_WHAT IS REQUIRED:_ Once you reach the line containing "Recognition compares image" in the data below, restate each line word for word up to and including the one containing "templates, transforms, and".
[Start of Attachment]
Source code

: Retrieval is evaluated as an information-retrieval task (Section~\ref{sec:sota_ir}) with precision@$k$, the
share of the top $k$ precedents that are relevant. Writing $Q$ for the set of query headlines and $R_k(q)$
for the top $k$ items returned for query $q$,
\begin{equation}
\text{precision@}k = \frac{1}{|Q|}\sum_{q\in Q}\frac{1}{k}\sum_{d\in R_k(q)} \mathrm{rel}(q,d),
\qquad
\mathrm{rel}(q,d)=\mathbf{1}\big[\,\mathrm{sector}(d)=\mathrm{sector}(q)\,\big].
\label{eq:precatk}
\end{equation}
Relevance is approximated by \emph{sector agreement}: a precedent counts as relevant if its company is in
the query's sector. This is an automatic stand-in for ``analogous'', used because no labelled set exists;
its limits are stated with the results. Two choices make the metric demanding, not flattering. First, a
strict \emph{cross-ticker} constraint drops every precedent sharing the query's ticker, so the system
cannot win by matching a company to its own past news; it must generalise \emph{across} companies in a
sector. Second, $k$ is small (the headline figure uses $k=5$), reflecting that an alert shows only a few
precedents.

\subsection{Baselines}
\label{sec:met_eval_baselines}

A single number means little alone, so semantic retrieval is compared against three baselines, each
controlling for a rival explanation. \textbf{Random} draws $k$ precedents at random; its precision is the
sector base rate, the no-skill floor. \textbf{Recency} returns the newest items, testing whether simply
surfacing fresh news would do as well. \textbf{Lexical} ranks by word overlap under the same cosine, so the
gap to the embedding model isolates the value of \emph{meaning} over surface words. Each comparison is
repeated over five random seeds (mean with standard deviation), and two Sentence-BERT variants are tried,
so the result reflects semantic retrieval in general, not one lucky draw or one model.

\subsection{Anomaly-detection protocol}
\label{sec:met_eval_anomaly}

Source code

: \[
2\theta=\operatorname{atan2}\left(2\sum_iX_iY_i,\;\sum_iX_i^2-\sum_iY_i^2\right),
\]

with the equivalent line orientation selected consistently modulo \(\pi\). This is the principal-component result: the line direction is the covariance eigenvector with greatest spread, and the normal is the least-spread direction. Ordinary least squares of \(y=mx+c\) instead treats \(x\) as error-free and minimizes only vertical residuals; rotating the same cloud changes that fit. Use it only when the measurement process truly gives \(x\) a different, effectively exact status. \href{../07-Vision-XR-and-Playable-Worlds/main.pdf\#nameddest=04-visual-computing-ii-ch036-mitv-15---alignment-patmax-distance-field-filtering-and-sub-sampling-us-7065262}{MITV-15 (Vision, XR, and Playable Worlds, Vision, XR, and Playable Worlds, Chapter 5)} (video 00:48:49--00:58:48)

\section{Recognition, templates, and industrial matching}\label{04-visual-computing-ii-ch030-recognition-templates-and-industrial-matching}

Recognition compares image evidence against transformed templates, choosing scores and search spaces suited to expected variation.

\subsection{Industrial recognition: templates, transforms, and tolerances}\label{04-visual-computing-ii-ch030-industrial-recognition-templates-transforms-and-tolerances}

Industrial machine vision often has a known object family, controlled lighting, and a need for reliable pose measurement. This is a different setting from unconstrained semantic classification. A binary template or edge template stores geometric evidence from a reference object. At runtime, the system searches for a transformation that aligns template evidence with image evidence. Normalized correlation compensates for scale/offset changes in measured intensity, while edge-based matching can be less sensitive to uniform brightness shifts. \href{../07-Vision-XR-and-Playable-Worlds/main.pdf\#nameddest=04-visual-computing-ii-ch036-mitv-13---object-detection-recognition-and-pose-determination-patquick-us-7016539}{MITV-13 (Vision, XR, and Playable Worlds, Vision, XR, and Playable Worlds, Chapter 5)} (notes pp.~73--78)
[End of Attachment]
_ANSWER SPACE:_
Recognition compares image evidence against transformed templates, choosing scores and search spaces suited to expected variation.

\subsection{Industrial recognition: templates, transforms, and tolerances}\label{04-visual-computing-ii-ch030-industrial-recognition-templates-transforms-and-tolerances}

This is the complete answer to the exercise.